(Dataset extract Opens)

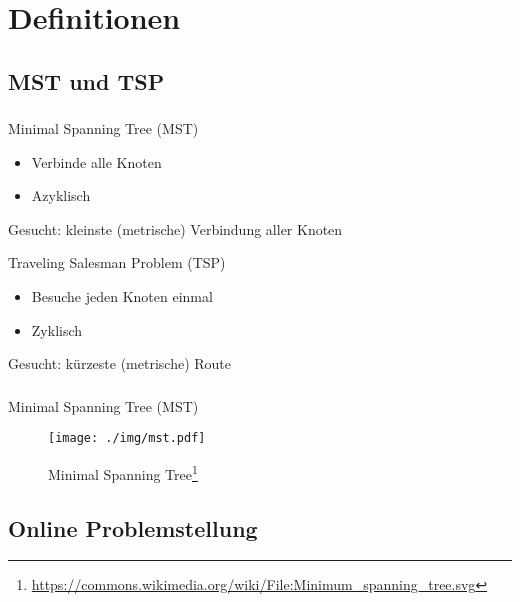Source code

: \section{Definitionen}
\subsection{MST und TSP}

\begin{frame}
    \frametitle{\insertsubsection}
    \begin{block}{Minimal Spanning Tree (MST)}
        \vspace{1em}
        \begin{itemize}
            \itemsep\setlength{.8em}
            \item Verbinde alle Knoten
            \item Azyklisch
        \end{itemize}
        Gesucht: kleinste (metrische) Verbindung aller Knoten
    \end{block}
    \vspace{1em}
    \begin{block}{Traveling Salesman Problem (TSP)}
        \vspace{1em}
        \begin{itemize}
            \itemsep\setlength{.8em}
            \item Besuche jeden Knoten einmal
            \item Zyklisch
        \end{itemize}
        Gesucht: kürzeste (metrische) Route
    \end{block}
\end{frame}

\begin{frame}
    \frametitle{\insertsubsection}
    Minimal Spanning Tree (MST)
    \begin{figure}
        \centering
        \texttt{[image: ./img/mst.pdf]}
        \caption{Minimal Spanning Tree\footnote{\url{https://commons.wikimedia.org/wiki/File:Minimum_spanning_tree.svg}}}
    \end{figure}
\end{frame}

\subsection{Online Problemstellung}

(Dataset extract Closes)

*Required action:* What this calls for is a word-for-word copy of the listing above, pictures excluded.

*Result of the exercise:*
Source code

: \section{Definitionen}
\subsection{MST und TSP}

\begin{frame}
    \frametitle{\insertsubsection}
    \begin{block}{Minimal Spanning Tree (MST)}
        \vspace{1em}
        \begin{itemize}
            \itemsep\setlength{.8em}
            \item Verbinde alle Knoten
            \item Azyklisch
        \end{itemize}
        Gesucht: kleinste (metrische) Verbindung aller Knoten
    \end{block}
    \vspace{1em}
    \begin{block}{Traveling Salesman Problem (TSP)}
        \vspace{1em}
        \begin{itemize}
            \itemsep\setlength{.8em}
            \item Besuche jeden Knoten einmal
            \item Zyklisch
        \end{itemize}
        Gesucht: kürzeste (metrische) Route
    \end{block}
\end{frame}

\begin{frame}
    \frametitle{\insertsubsection}
    Minimal Spanning Tree (MST)
    \begin{figure}
        \centering
        \texttt{[image: ./img/mst.pdf]}
        \caption{Minimal Spanning Tree\footnote{\url{https://commons.wikimedia.org/wiki/File:Minimum_spanning_tree.svg}}}
    \end{figure}
\end{frame}

\subsection{Online Problemstellung}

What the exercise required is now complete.